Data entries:
◇ ◇ ◇

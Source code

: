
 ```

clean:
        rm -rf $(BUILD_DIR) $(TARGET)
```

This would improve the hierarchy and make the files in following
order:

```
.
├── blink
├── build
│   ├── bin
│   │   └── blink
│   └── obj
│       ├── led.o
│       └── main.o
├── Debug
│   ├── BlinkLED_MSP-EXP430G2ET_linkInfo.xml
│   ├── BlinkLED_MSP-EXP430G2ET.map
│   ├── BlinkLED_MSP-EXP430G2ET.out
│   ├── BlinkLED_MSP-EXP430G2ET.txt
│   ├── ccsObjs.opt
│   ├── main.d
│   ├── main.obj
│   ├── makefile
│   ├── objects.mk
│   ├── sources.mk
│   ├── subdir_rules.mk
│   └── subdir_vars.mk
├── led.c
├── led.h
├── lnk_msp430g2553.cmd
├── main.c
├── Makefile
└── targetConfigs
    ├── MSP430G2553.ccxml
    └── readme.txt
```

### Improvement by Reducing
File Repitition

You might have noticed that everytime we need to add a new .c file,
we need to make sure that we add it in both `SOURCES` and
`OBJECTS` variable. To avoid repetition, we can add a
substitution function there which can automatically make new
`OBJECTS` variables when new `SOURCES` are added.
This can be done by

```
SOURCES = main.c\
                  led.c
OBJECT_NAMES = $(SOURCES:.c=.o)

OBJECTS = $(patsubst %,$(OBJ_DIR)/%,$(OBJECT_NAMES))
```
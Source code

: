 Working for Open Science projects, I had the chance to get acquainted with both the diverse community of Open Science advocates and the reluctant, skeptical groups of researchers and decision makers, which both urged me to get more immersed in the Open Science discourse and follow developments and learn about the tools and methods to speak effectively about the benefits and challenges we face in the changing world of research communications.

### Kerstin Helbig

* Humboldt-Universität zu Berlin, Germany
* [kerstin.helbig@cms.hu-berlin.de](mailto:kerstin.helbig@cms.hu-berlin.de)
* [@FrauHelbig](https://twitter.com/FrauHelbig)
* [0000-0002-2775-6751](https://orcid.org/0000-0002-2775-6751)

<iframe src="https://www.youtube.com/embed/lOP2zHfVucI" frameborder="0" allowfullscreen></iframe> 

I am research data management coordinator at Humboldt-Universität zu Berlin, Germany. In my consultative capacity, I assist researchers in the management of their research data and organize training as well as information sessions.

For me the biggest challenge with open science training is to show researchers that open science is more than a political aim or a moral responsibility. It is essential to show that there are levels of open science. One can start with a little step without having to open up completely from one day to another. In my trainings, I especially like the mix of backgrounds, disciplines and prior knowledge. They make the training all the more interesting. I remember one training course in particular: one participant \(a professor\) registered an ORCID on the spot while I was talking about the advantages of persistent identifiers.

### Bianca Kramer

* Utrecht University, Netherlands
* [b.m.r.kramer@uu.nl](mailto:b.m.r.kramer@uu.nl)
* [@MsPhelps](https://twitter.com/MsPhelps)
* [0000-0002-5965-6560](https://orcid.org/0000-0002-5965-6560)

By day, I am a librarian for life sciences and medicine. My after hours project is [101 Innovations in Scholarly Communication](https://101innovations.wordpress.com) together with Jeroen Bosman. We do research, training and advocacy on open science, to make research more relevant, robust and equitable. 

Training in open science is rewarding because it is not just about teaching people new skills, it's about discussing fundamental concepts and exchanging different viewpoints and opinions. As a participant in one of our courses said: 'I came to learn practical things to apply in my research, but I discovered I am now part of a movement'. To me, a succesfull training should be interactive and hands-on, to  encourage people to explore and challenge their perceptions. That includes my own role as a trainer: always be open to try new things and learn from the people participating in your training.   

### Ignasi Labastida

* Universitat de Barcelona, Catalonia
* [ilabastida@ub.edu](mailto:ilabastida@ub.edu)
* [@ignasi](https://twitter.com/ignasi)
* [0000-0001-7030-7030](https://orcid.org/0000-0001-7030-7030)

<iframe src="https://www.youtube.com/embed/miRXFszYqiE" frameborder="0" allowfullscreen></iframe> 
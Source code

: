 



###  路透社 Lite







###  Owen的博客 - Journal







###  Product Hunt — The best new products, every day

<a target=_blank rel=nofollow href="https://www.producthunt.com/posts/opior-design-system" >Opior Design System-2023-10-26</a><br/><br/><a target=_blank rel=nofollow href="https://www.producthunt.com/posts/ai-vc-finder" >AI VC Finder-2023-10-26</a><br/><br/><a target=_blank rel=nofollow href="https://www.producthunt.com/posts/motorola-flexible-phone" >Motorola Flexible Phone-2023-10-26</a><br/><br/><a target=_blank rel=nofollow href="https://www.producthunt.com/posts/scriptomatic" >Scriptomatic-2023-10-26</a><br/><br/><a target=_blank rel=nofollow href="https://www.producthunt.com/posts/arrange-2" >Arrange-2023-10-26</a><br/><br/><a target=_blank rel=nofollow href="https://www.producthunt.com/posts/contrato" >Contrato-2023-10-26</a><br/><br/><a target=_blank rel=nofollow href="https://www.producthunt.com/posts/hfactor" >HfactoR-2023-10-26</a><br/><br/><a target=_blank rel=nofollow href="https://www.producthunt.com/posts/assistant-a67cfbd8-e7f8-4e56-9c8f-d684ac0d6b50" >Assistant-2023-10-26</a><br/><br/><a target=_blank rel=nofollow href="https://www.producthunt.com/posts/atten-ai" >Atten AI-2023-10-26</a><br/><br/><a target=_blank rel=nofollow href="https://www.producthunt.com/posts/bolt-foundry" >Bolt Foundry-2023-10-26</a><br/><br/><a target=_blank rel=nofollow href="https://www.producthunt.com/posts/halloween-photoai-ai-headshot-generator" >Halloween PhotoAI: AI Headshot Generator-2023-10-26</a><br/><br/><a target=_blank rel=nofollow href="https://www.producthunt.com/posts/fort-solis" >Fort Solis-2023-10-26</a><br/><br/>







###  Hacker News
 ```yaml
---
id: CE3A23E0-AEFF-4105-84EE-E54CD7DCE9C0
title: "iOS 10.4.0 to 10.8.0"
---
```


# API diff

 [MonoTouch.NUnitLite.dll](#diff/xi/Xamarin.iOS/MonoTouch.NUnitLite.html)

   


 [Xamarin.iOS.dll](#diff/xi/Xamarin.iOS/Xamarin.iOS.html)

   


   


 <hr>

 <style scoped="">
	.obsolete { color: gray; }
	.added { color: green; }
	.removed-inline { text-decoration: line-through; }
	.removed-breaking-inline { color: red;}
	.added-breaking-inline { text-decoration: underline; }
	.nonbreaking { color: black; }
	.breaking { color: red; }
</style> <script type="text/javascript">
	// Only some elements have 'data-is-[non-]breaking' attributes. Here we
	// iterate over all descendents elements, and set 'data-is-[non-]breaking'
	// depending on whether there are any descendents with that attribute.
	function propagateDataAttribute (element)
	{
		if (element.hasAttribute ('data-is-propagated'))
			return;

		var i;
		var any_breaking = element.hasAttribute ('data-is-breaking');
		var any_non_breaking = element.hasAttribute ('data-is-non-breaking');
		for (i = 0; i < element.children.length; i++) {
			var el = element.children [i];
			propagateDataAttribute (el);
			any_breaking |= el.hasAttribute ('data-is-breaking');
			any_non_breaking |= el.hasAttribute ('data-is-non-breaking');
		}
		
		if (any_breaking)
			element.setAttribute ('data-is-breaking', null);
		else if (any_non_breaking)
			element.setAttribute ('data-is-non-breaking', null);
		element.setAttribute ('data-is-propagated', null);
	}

◇ ◇ ◇

_Instructions to follow_:
What is wanted is the complete set of entries, returned verbatim.

_Response to this task_:
Source code

:
 ```

clean:
        rm -rf $(BUILD_DIR) $(TARGET)
```

This would improve the hierarchy and make the files in following
order:

```
.
├── blink
├── build
│   ├── bin
│   │   └── blink
│   └── obj
│       ├── led.o
│       └── main.o
├── Debug
│   ├── BlinkLED_MSP-EXP430G2ET_linkInfo.xml
│   ├── BlinkLED_MSP-EXP430G2ET.map
│   ├── BlinkLED_MSP-EXP430G2ET.out
│   ├── BlinkLED_MSP-EXP430G2ET.txt
│   ├── ccsObjs.opt
│   ├── main.d
│   ├── main.obj
│   ├── makefile
│   ├── objects.mk
│   ├── sources.mk
│   ├── subdir_rules.mk
│   └── subdir_vars.mk
├── led.c
├── led.h
├── lnk_msp430g2553.cmd
├── main.c
├── Makefile
└── targetConfigs
    ├── MSP430G2553.ccxml
    └── readme.txt
```

### Improvement by Reducing
File Repitition

You might have noticed that everytime we need to add a new .c file,
we need to make sure that we add it in both `SOURCES` and
`OBJECTS` variable. To avoid repetition, we can add a
substitution function there which can automatically make new
`OBJECTS` variables when new `SOURCES` are added.
This can be done by

```
SOURCES = main.c\
                  led.c
OBJECT_NAMES = $(SOURCES:.c=.o)

OBJECTS = $(patsubst %,$(OBJ_DIR)/%,$(OBJECT_NAMES))
```
Source code

: Working for Open Science projects, I had the chance to get acquainted with both the diverse community of Open Science advocates and the reluctant, skeptical groups of researchers and decision makers, which both urged me to get more immersed in the Open Science discourse and follow developments and learn about the tools and methods to speak effectively about the benefits and challenges we face in the changing world of research communications.

### Kerstin Helbig

* Humboldt-Universität zu Berlin, Germany
* [kerstin.helbig@cms.hu-berlin.de](mailto:kerstin.helbig@cms.hu-berlin.de)
* [@FrauHelbig](https://twitter.com/FrauHelbig)
* [0000-0002-2775-6751](https://orcid.org/0000-0002-2775-6751)

<iframe src="https://www.youtube.com/embed/lOP2zHfVucI" frameborder="0" allowfullscreen></iframe> 

I am research data management coordinator at Humboldt-Universität zu Berlin, Germany. In my consultative capacity, I assist researchers in the management of their research data and organize training as well as information sessions.

For me the biggest challenge with open science training is to show researchers that open science is more than a political aim or a moral responsibility. It is essential to show that there are levels of open science. One can start with a little step without having to open up completely from one day to another. In my trainings, I especially like the mix of backgrounds, disciplines and prior knowledge. They make the training all the more interesting. I remember one training course in particular: one participant \(a professor\) registered an ORCID on the spot while I was talking about the advantages of persistent identifiers.

### Bianca Kramer

* Utrecht University, Netherlands
* [b.m.r.kramer@uu.nl](mailto:b.m.r.kramer@uu.nl)
* [@MsPhelps](https://twitter.com/MsPhelps)
* [0000-0002-5965-6560](https://orcid.org/0000-0002-5965-6560)

By day, I am a librarian for life sciences and medicine. My after hours project is [101 Innovations in Scholarly Communication](https://101innovations.wordpress.com) together with Jeroen Bosman. We do research, training and advocacy on open science, to make research more relevant, robust and equitable. 

Training in open science is rewarding because it is not just about teaching people new skills, it's about discussing fundamental concepts and exchanging different viewpoints and opinions. As a participant in one of our courses said: 'I came to learn practical things to apply in my research, but I discovered I am now part of a movement'. To me, a succesfull training should be interactive and hands-on, to  encourage people to explore and challenge their perceptions. That includes my own role as a trainer: always be open to try new things and learn from the people participating in your training.   

### Ignasi Labastida

* Universitat de Barcelona, Catalonia
* [ilabastida@ub.edu](mailto:ilabastida@ub.edu)
* [@ignasi](https://twitter.com/ignasi)
* [0000-0001-7030-7030](https://orcid.org/0000-0001-7030-7030)

<iframe src="https://www.youtube.com/embed/miRXFszYqiE" frameborder="0" allowfullscreen></iframe> 
Source code

: 



###  路透社 Lite







###  Owen的博客 - Journal







###  Product Hunt — The best new products, every day

<a target=_blank rel=nofollow href="https://www.producthunt.com/posts/opior-design-system" >Opior Design System-2023-10-26</a><br/><br/><a target=_blank rel=nofollow href="https://www.producthunt.com/posts/ai-vc-finder" >AI VC Finder-2023-10-26</a><br/><br/><a target=_blank rel=nofollow href="https://www.producthunt.com/posts/motorola-flexible-phone" >Motorola Flexible Phone-2023-10-26</a><br/><br/><a target=_blank rel=nofollow href="https://www.producthunt.com/posts/scriptomatic" >Scriptomatic-2023-10-26</a><br/><br/><a target=_blank rel=nofollow href="https://www.producthunt.com/posts/arrange-2" >Arrange-2023-10-26</a><br/><br/><a target=_blank rel=nofollow href="https://www.producthunt.com/posts/contrato" >Contrato-2023-10-26</a><br/><br/><a target=_blank rel=nofollow href="https://www.producthunt.com/posts/hfactor" >HfactoR-2023-10-26</a><br/><br/><a target=_blank rel=nofollow href="https://www.producthunt.com/posts/assistant-a67cfbd8-e7f8-4e56-9c8f-d684ac0d6b50" >Assistant-2023-10-26</a><br/><br/><a target=_blank rel=nofollow href="https://www.producthunt.com/posts/atten-ai" >Atten AI-2023-10-26</a><br/><br/><a target=_blank rel=nofollow href="https://www.producthunt.com/posts/bolt-foundry" >Bolt Foundry-2023-10-26</a><br/><br/><a target=_blank rel=nofollow href="https://www.producthunt.com/posts/halloween-photoai-ai-headshot-generator" >Halloween PhotoAI: AI Headshot Generator-2023-10-26</a><br/><br/><a target=_blank rel=nofollow href="https://www.producthunt.com/posts/fort-solis" >Fort Solis-2023-10-26</a><br/><br/>







###  Hacker News
 ```yaml
---
id: CE3A23E0-AEFF-4105-84EE-E54CD7DCE9C0
title: "iOS 10.4.0 to 10.8.0"
---
```


# API diff

 [MonoTouch.NUnitLite.dll](#diff/xi/Xamarin.iOS/MonoTouch.NUnitLite.html)

   


 [Xamarin.iOS.dll](#diff/xi/Xamarin.iOS/Xamarin.iOS.html)

   


   


 <hr>

 <style scoped="">
	.obsolete { color: gray; }
	.added { color: green; }
	.removed-inline { text-decoration: line-through; }
	.removed-breaking-inline { color: red;}
	.added-breaking-inline { text-decoration: underline; }
	.nonbreaking { color: black; }
	.breaking { color: red; }
</style> <script type="text/javascript">
	// Only some elements have 'data-is-[non-]breaking' attributes. Here we
	// iterate over all descendents elements, and set 'data-is-[non-]breaking'
	// depending on whether there are any descendents with that attribute.
	function propagateDataAttribute (element)
	{
		if (element.hasAttribute ('data-is-propagated'))
			return;

		var i;
		var any_breaking = element.hasAttribute ('data-is-breaking');
		var any_non_breaking = element.hasAttribute ('data-is-non-breaking');
		for (i = 0; i < element.children.length; i++) {
			var el = element.children [i];
			propagateDataAttribute (el);
			any_breaking |= el.hasAttribute ('data-is-breaking');
			any_non_breaking |= el.hasAttribute ('data-is-non-breaking');
		}
		
		if (any_breaking)
			element.setAttribute ('data-is-breaking', null);
		else if (any_non_breaking)
			element.setAttribute ('data-is-non-breaking', null);
		element.setAttribute ('data-is-propagated', null);
	}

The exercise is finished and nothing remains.